Thanks @marcusjwhelan . We've replaced NeDB with our own fork of LinvoDB3:
https://github.com/aerys/linvodb3
We're using Google's LevelDB as a backend. The DB is not fully in memory, and we've acceptable performances. We've also added support for mongoose via a driver:
I'm digging through the source to address an issue we're facing with index performance(Crippling CPU usage for upserts). I noticed that you are storing the entire document in the index rather than referencing to the data on the disk(or other storage APIs). This seems incredibly memory expensive, because one would assume the index would just hold the value being indexed(as the key) and a reference to the document(as the value), rather than the value being the entire document.

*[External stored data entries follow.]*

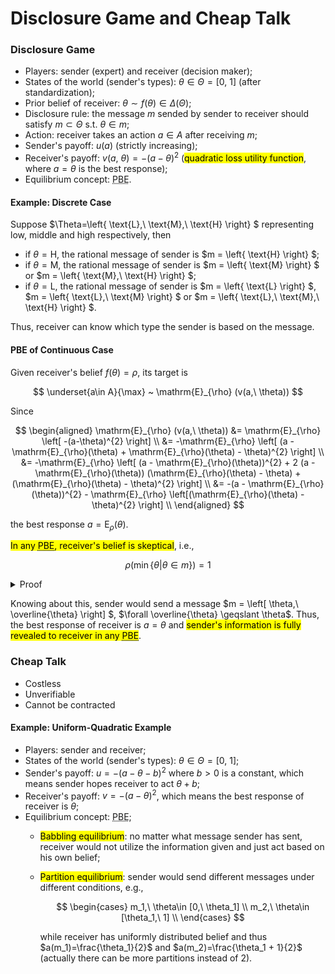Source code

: # Disclosure Game and Cheap Talk

### Disclosure Game

- Players: sender (expert) and receiver (decision maker);
- States of the world (sender's types): $\theta\in \Theta = [0,\ 1]$ (after standardization);
- Prior belief of receiver: $\theta\sim f(\theta)\in \Delta(\Theta)$;
- Disclosure rule: the message $m$ sended by sender to receiver should satisfy $m\subset \Theta$ s.t. $\theta\in m$;
- Action: receiver takes an action $a\in A$ after receiving $m$;
- Sender's payoff: $u(a)$ (strictly increasing);
- Receiver's payoff: $v(a,\ \theta) = -(a-\theta)^{2}$ (<mark>quadratic loss utility function</mark>, where $a=\theta$ is the best response);
- Equilibrium concept: <abbr title='Perfect Bayesian Equilibrium'>PBE</abbr>.

#### Example: Discrete Case

Suppose $\Theta=\left\{ \text{L},\ \text{M},\ \text{H} \right\} $ representing low, middle and high respectively, then 

- if $\theta=\text{H}$, the rational message of sender is $m = \left\{ \text{H} \right\} $;
- if $\theta=\text{M}$, the rational message of sender is $m = \left\{ \text{M} \right\} $ or $m = \left\{ \text{M},\ \text{H} \right\} $;
- if $\theta=\text{L}$, the rational message of sender is $m = \left\{ \text{L} \right\} $, $m = \left\{ \text{L},\ \text{M} \right\} $ or $m = \left\{ \text{L},\ \text{M},\ \text{H} \right\} $.

Thus, receiver can know which type the sender is based on the message.

#### PBE of Continuous Case
Given receiver's belief $f(\theta) = \rho$, its target is 

$$
\underset{a\in A}{\max} ~ \mathrm{E}_{\rho} (v(a,\ \theta))
$$

Since 

$$
\begin{aligned}
 \mathrm{E}_{\rho} (v(a,\ \theta)) &= \mathrm{E}_{\rho} \left[ -(a-\theta)^{2} \right] \\
 &= -\mathrm{E}_{\rho} \left[ (a - \mathrm{E}_{\rho}(\theta) + \mathrm{E}_{\rho}(\theta) - \theta)^{2} \right] \\
 &= -\mathrm{E}_{\rho} \left[ (a - \mathrm{E}_{\rho}(\theta))^{2} + 2 (a - \mathrm{E}_{\rho}(\theta)) (\mathrm{E}_{\rho}(\theta) - \theta) + (\mathrm{E}_{\rho}(\theta) - \theta)^{2} \right] \\
 &= -(a - \mathrm{E}_{\rho}(\theta))^{2} - \mathrm{E}_{\rho} \left[(\mathrm{E}_{\rho}(\theta) - \theta)^{2} \right] \\
\end{aligned}
$$

the best response $a = \mathrm{E}_{\rho}(\theta)$.

<mark>In any <abbr title='Perfect Bayesian Equilibrium'>PBE</abbr>, receiver's belief is skeptical</mark>, i.e., 

$$
\rho\left( \min \left\{ \theta|\theta\in m \right\}  \right) = 1
$$

<details>
<summary>Proof</summary>

Given receiver's skeptical belief, $a(m) = \mathrm{E}_{\rho} (\theta|\theta\in m) = \min \left\{ \theta|\theta\in m \right\} := \underline{\theta}$. If his belief is not skeptical, then $a(m) > \underline{\theta}$.

We prove it by contradiction. Under the belief that is not skeptical, if sender sends a message $m = \left[ \underline{\theta},\ \overline{\theta} \right]  $, then $\theta$ should satisfy $\theta < a(m)$ for rationality. Knowing about this, receiver would have a belief $\rho$ s.t. 

$$
\mathrm{E}_{\rho} (\theta|\theta\in m) < a(m)
$$

which contradicts the <abbr title='Perfect Bayesian Equilibrium'>PBE</abbr> condition $a(m) = \mathrm{E}_{\rho} (\theta|\theta\in m)$ and thus receiver's belief must be skeptical in any <abbr title='Perfect Bayesian Equilibrium'>PBE</abbr>.
</details>

Knowing about this, sender would send a message $m = \left[ \theta,\ \overline{\theta} \right] $, $\forall \overline{\theta} \geqslant \theta$. Thus, the best response of receiver is $a = \theta$ and <mark>sender's information is fully revealed to receiver in any <abbr title='Perfect Bayesian Equilibrium'>PBE</abbr></mark>.

### Cheap Talk

- Costless
- Unverifiable
- Cannot be contracted

#### Example: Uniform-Quadratic Example

- Players: sender and receiver;
- States of the world (sender's types): $\theta \in \Theta=[0,\ 1]$;
- Sender's payoff: $u = - (a - \theta - b)^{2}$ where $b>0$ is a constant, which means sender hopes receiver to act $\theta + b$;
- Receiver's payoff: $v = -(a - \theta)^{2}$, which means the best response of receiver is $\theta$;
- Equilibrium concept: <abbr title='Perfect Bayesian Equilibrium'>PBE</abbr>;
  - <mark>Babbling equilibrium</mark>: no matter what message sender has sent, receiver would not utilize the information given and just act based on his own belief;
  - <mark>Partition equilibrium</mark>: sender would send different messages under different conditions, e.g., 
  
    $$
    \begin{cases}
      m_1,\ \theta\in [0,\ \theta_1] \\
      m_2,\ \theta\in [\theta_1,\ 1] \\
    \end{cases}
    $$
    
    while receiver has uniformly distributed belief and thus $a(m_1)=\frac{\theta_1}{2}$ and $a(m_2)=\frac{\theta_1 + 1}{2}$ (actually there can be more partitions instead of 2).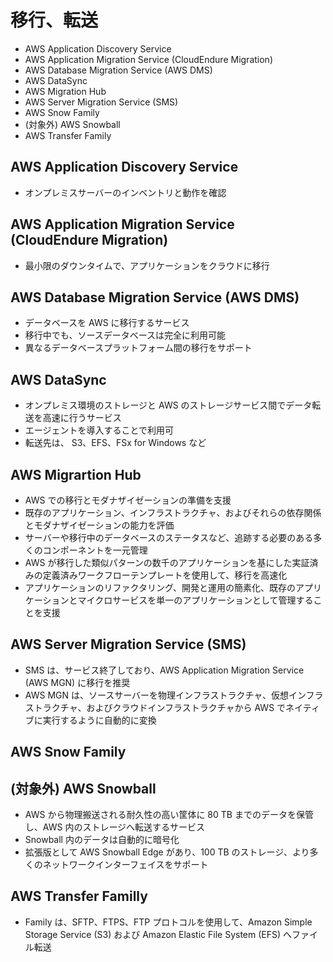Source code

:# 移行、転送

* AWS Application Discovery Service
* AWS Application Migration Service (CloudEndure Migration)
* AWS Database Migration Service (AWS DMS)
* AWS DataSync
* AWS Migration Hub
* AWS Server Migration Service (SMS)
* AWS Snow Family
* (対象外) AWS Snowball
* AWS Transfer Family

## AWS Application Discovery Service
* オンプレミスサーバーのインベントリと動作を確認

## AWS Application Migration Service (CloudEndure Migration)
* 最小限のダウンタイムで、アプリケーションをクラウドに移行

## AWS Database Migration Service (AWS DMS)
* データベースを AWS に移行するサービス
* 移行中でも、ソースデータベースは完全に利用可能
* 異なるデータベースプラットフォーム間の移行をサポート

## AWS DataSync
* オンプレミス環境のストレージと AWS のストレージサービス間でデータ転送を高速に行うサービス
* エージェントを導入することで利用可
* 転送先は、 S3、EFS、FSx for Windows など

## AWS Migrartion Hub
* AWS での移行とモダナザイゼーションの準備を支援
* 既存のアプリケーション、インフラストラクチャ、およびそれらの依存関係とモダナザイゼーションの能力を評価
* サーバーや移行中のデータベースのステータスなど、追跡する必要のある多くのコンポーネントを一元管理
* AWS が移行した類似パターンの数千のアプリケーションを基にした実証済みの定義済みワークフローテンプレートを使用して、移行を高速化
* アプリケーションのリファクタリング、開発と運用の簡素化、既存のアプリケーションとマイクロサービスを単一のアプリケーションとして管理することを支援

## AWS Server Migration Service (SMS)
* SMS は、サービス終了しており、AWS Application Migration Service (AWS MGN) に移行を推奨
* AWS MGN は、ソースサーバーを物理インフラストラクチャ、仮想インフラストラクチャ、およびクラウドインフラストラクチャから AWS でネイティブに実行するように自動的に変換

## AWS Snow Family

## (対象外) AWS Snowball
* AWS から物理搬送される耐久性の高い筐体に 80 TB までのデータを保管し、AWS 内のストレージへ転送するサービス
* Snowball 内のデータは自動的に暗号化
* 拡張版として AWS Snowball Edge があり、100 TB のストレージ、より多くのネットワークインターフェイスをサポート

## AWS Transfer Familly
* Family は、SFTP、FTPS、FTP プロトコルを使用して、Amazon Simple Storage Service (S3) および Amazon Elastic File System (EFS) へファイル転送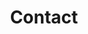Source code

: ---
title: Contact
description: >-
  This is a desc
titre: Contact
slug: contact
layout: contact
image: null
noindex: true
---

This means that this doesn't offer what you'd expect from an embedded database. This limits your database size by the amount of memory you have(or are willing to dedicate to your database). This seems really counter intuitive. Why not just have the storage driver be a KV store, and use the key as a reference to the document which would be stored as the value(as JSON)? I don't see this being a huge performance impact, as the OS should be caching the file. Sure storing the entire document in the index IS going to be faster every single time, but it's NOT practical in most use cases. Of course none of this is easy without having a proper memory mapped file, but most of your storage backends(other than file storage) would basically handle this for you.
I'd say most people who use this have no idea that this is happening, hence the multiple issues filed complaining about incredibly high memory usage for large datasets. Because the entire dataset is stored in memory the moment you create a single index on the datastore. You should either fix this or make clear mention of this in the README.